# What is being asked:
Would you return the entries exactly, with every line intact?

# Source information:
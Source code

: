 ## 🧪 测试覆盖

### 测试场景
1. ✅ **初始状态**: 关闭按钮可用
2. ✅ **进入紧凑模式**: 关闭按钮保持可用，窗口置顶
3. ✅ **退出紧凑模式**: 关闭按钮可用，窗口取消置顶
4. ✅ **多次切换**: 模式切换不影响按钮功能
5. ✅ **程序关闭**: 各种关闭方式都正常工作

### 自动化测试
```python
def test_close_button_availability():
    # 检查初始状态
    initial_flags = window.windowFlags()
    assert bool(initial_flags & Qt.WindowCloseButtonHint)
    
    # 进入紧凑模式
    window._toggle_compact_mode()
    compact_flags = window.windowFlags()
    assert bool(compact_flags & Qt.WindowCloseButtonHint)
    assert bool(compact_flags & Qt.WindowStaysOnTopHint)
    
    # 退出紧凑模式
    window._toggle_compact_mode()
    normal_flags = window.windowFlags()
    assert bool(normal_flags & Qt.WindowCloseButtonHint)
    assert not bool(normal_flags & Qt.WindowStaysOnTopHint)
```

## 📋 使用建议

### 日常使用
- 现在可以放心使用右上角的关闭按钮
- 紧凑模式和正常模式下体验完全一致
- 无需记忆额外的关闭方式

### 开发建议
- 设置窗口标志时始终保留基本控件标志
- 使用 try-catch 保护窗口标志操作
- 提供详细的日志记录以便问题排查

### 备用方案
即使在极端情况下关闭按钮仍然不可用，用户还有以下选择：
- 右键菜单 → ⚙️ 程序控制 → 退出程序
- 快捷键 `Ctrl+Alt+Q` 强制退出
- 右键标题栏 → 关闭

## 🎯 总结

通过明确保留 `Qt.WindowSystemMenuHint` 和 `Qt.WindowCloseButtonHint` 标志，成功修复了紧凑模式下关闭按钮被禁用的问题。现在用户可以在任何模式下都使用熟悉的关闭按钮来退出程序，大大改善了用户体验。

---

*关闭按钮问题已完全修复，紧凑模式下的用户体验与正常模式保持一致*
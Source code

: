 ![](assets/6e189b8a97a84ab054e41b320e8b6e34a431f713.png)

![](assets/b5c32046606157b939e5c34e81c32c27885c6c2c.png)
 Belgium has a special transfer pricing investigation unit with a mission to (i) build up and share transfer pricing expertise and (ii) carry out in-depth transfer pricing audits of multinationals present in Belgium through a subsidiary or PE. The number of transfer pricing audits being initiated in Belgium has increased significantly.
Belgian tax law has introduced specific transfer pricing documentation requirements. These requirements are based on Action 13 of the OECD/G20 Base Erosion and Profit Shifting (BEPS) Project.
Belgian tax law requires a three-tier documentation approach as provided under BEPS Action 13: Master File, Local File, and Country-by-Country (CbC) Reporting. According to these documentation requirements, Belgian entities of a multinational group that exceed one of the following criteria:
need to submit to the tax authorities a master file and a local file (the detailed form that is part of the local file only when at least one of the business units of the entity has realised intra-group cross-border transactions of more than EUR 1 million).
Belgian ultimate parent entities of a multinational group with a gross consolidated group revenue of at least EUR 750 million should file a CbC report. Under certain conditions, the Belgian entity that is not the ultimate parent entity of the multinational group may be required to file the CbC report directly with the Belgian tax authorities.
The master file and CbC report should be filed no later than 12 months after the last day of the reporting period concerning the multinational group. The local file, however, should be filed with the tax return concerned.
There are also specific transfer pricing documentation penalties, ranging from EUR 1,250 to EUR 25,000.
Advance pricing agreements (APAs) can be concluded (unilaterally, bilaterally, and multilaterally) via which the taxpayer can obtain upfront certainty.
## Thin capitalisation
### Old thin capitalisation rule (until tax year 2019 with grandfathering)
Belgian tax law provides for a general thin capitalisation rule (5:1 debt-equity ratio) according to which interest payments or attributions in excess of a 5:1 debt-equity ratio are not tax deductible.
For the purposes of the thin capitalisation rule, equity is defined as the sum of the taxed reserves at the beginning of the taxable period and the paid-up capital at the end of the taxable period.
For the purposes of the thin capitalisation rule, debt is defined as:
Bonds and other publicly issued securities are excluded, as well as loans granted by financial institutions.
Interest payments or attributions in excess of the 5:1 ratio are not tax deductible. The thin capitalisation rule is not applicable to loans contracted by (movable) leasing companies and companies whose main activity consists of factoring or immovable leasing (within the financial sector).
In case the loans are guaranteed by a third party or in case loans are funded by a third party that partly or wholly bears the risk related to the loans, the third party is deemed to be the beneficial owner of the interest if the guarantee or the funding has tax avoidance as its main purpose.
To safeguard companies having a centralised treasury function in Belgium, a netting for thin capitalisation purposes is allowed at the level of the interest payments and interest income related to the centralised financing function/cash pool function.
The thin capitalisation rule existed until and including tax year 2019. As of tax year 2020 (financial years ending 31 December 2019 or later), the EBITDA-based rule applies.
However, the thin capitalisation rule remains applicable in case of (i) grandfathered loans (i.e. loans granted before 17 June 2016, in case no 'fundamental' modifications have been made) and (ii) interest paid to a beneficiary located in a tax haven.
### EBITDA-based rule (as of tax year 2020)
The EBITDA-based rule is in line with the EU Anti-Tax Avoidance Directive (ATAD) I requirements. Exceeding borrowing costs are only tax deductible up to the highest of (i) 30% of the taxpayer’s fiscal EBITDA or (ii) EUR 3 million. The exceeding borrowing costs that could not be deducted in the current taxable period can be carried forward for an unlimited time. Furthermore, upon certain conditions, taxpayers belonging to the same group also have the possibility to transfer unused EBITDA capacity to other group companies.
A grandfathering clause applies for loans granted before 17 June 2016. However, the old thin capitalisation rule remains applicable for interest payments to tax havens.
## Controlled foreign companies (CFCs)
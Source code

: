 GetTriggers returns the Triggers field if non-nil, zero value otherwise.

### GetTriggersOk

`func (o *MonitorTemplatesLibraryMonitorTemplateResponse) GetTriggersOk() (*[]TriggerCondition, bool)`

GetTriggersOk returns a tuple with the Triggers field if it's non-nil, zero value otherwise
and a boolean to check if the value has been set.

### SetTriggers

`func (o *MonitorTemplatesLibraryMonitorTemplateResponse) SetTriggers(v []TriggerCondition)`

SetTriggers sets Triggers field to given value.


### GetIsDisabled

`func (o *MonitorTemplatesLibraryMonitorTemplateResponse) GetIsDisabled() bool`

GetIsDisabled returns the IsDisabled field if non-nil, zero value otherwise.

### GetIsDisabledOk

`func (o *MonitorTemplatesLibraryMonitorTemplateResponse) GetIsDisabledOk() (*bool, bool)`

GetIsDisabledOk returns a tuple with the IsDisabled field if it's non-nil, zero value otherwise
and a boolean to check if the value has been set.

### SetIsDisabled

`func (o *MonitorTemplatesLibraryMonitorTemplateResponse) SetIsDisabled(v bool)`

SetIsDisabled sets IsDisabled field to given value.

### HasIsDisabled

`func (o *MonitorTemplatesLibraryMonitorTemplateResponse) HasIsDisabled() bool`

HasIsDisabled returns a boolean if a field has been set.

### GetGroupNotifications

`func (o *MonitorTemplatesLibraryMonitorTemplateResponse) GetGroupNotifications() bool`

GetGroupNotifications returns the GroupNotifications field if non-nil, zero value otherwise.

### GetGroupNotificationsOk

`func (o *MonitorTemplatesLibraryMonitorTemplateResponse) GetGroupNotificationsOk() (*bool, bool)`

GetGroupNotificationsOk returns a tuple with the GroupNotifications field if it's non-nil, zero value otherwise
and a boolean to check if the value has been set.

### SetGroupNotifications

# Task response:
Source code

: ## 🧪 测试覆盖

### 测试场景
1. ✅ **初始状态**: 关闭按钮可用
2. ✅ **进入紧凑模式**: 关闭按钮保持可用，窗口置顶
3. ✅ **退出紧凑模式**: 关闭按钮可用，窗口取消置顶
4. ✅ **多次切换**: 模式切换不影响按钮功能
5. ✅ **程序关闭**: 各种关闭方式都正常工作

### 自动化测试
```python
def test_close_button_availability():
    # 检查初始状态
    initial_flags = window.windowFlags()
    assert bool(initial_flags & Qt.WindowCloseButtonHint)
    
    # 进入紧凑模式
    window._toggle_compact_mode()
    compact_flags = window.windowFlags()
    assert bool(compact_flags & Qt.WindowCloseButtonHint)
    assert bool(compact_flags & Qt.WindowStaysOnTopHint)
    
    # 退出紧凑模式
    window._toggle_compact_mode()
    normal_flags = window.windowFlags()
    assert bool(normal_flags & Qt.WindowCloseButtonHint)
    assert not bool(normal_flags & Qt.WindowStaysOnTopHint)
```

## 📋 使用建议

### 日常使用
- 现在可以放心使用右上角的关闭按钮
- 紧凑模式和正常模式下体验完全一致
- 无需记忆额外的关闭方式

### 开发建议
- 设置窗口标志时始终保留基本控件标志
- 使用 try-catch 保护窗口标志操作
- 提供详细的日志记录以便问题排查

### 备用方案
即使在极端情况下关闭按钮仍然不可用，用户还有以下选择：
- 右键菜单 → ⚙️ 程序控制 → 退出程序
- 快捷键 `Ctrl+Alt+Q` 强制退出
- 右键标题栏 → 关闭

## 🎯 总结

通过明确保留 `Qt.WindowSystemMenuHint` 和 `Qt.WindowCloseButtonHint` 标志，成功修复了紧凑模式下关闭按钮被禁用的问题。现在用户可以在任何模式下都使用熟悉的关闭按钮来退出程序，大大改善了用户体验。

---

*关闭按钮问题已完全修复，紧凑模式下的用户体验与正常模式保持一致*
Source code

: ![](assets/6e189b8a97a84ab054e41b320e8b6e34a431f713.png)

![](assets/b5c32046606157b939e5c34e81c32c27885c6c2c.png)
 Belgium has a special transfer pricing investigation unit with a mission to (i) build up and share transfer pricing expertise and (ii) carry out in-depth transfer pricing audits of multinationals present in Belgium through a subsidiary or PE. The number of transfer pricing audits being initiated in Belgium has increased significantly.
Belgian tax law has introduced specific transfer pricing documentation requirements. These requirements are based on Action 13 of the OECD/G20 Base Erosion and Profit Shifting (BEPS) Project.
Belgian tax law requires a three-tier documentation approach as provided under BEPS Action 13: Master File, Local File, and Country-by-Country (CbC) Reporting. According to these documentation requirements, Belgian entities of a multinational group that exceed one of the following criteria:
need to submit to the tax authorities a master file and a local file (the detailed form that is part of the local file only when at least one of the business units of the entity has realised intra-group cross-border transactions of more than EUR 1 million).
Belgian ultimate parent entities of a multinational group with a gross consolidated group revenue of at least EUR 750 million should file a CbC report. Under certain conditions, the Belgian entity that is not the ultimate parent entity of the multinational group may be required to file the CbC report directly with the Belgian tax authorities.
The master file and CbC report should be filed no later than 12 months after the last day of the reporting period concerning the multinational group. The local file, however, should be filed with the tax return concerned.
There are also specific transfer pricing documentation penalties, ranging from EUR 1,250 to EUR 25,000.
Advance pricing agreements (APAs) can be concluded (unilaterally, bilaterally, and multilaterally) via which the taxpayer can obtain upfront certainty.
## Thin capitalisation
### Old thin capitalisation rule (until tax year 2019 with grandfathering)
Belgian tax law provides for a general thin capitalisation rule (5:1 debt-equity ratio) according to which interest payments or attributions in excess of a 5:1 debt-equity ratio are not tax deductible.
For the purposes of the thin capitalisation rule, equity is defined as the sum of the taxed reserves at the beginning of the taxable period and the paid-up capital at the end of the taxable period.
For the purposes of the thin capitalisation rule, debt is defined as:
Bonds and other publicly issued securities are excluded, as well as loans granted by financial institutions.
Interest payments or attributions in excess of the 5:1 ratio are not tax deductible. The thin capitalisation rule is not applicable to loans contracted by (movable) leasing companies and companies whose main activity consists of factoring or immovable leasing (within the financial sector).
In case the loans are guaranteed by a third party or in case loans are funded by a third party that partly or wholly bears the risk related to the loans, the third party is deemed to be the beneficial owner of the interest if the guarantee or the funding has tax avoidance as its main purpose.
To safeguard companies having a centralised treasury function in Belgium, a netting for thin capitalisation purposes is allowed at the level of the interest payments and interest income related to the centralised financing function/cash pool function.
The thin capitalisation rule existed until and including tax year 2019. As of tax year 2020 (financial years ending 31 December 2019 or later), the EBITDA-based rule applies.
However, the thin capitalisation rule remains applicable in case of (i) grandfathered loans (i.e. loans granted before 17 June 2016, in case no 'fundamental' modifications have been made) and (ii) interest paid to a beneficiary located in a tax haven.
### EBITDA-based rule (as of tax year 2020)
The EBITDA-based rule is in line with the EU Anti-Tax Avoidance Directive (ATAD) I requirements. Exceeding borrowing costs are only tax deductible up to the highest of (i) 30% of the taxpayer’s fiscal EBITDA or (ii) EUR 3 million. The exceeding borrowing costs that could not be deducted in the current taxable period can be carried forward for an unlimited time. Furthermore, upon certain conditions, taxpayers belonging to the same group also have the possibility to transfer unused EBITDA capacity to other group companies.
A grandfathering clause applies for loans granted before 17 June 2016. However, the old thin capitalisation rule remains applicable for interest payments to tax havens.
## Controlled foreign companies (CFCs)
Source code

: GetTriggers returns the Triggers field if non-nil, zero value otherwise.

### GetTriggersOk

`func (o *MonitorTemplatesLibraryMonitorTemplateResponse) GetTriggersOk() (*[]TriggerCondition, bool)`

GetTriggersOk returns a tuple with the Triggers field if it's non-nil, zero value otherwise
and a boolean to check if the value has been set.

### SetTriggers

`func (o *MonitorTemplatesLibraryMonitorTemplateResponse) SetTriggers(v []TriggerCondition)`

SetTriggers sets Triggers field to given value.


### GetIsDisabled

`func (o *MonitorTemplatesLibraryMonitorTemplateResponse) GetIsDisabled() bool`

GetIsDisabled returns the IsDisabled field if non-nil, zero value otherwise.

### GetIsDisabledOk

`func (o *MonitorTemplatesLibraryMonitorTemplateResponse) GetIsDisabledOk() (*bool, bool)`

GetIsDisabledOk returns a tuple with the IsDisabled field if it's non-nil, zero value otherwise
and a boolean to check if the value has been set.

### SetIsDisabled

`func (o *MonitorTemplatesLibraryMonitorTemplateResponse) SetIsDisabled(v bool)`

SetIsDisabled sets IsDisabled field to given value.

### HasIsDisabled

`func (o *MonitorTemplatesLibraryMonitorTemplateResponse) HasIsDisabled() bool`

HasIsDisabled returns a boolean if a field has been set.

### GetGroupNotifications

`func (o *MonitorTemplatesLibraryMonitorTemplateResponse) GetGroupNotifications() bool`

GetGroupNotifications returns the GroupNotifications field if non-nil, zero value otherwise.

### GetGroupNotificationsOk

`func (o *MonitorTemplatesLibraryMonitorTemplateResponse) GetGroupNotificationsOk() (*bool, bool)`

GetGroupNotificationsOk returns a tuple with the GroupNotifications field if it's non-nil, zero value otherwise
and a boolean to check if the value has been set.

### SetGroupNotifications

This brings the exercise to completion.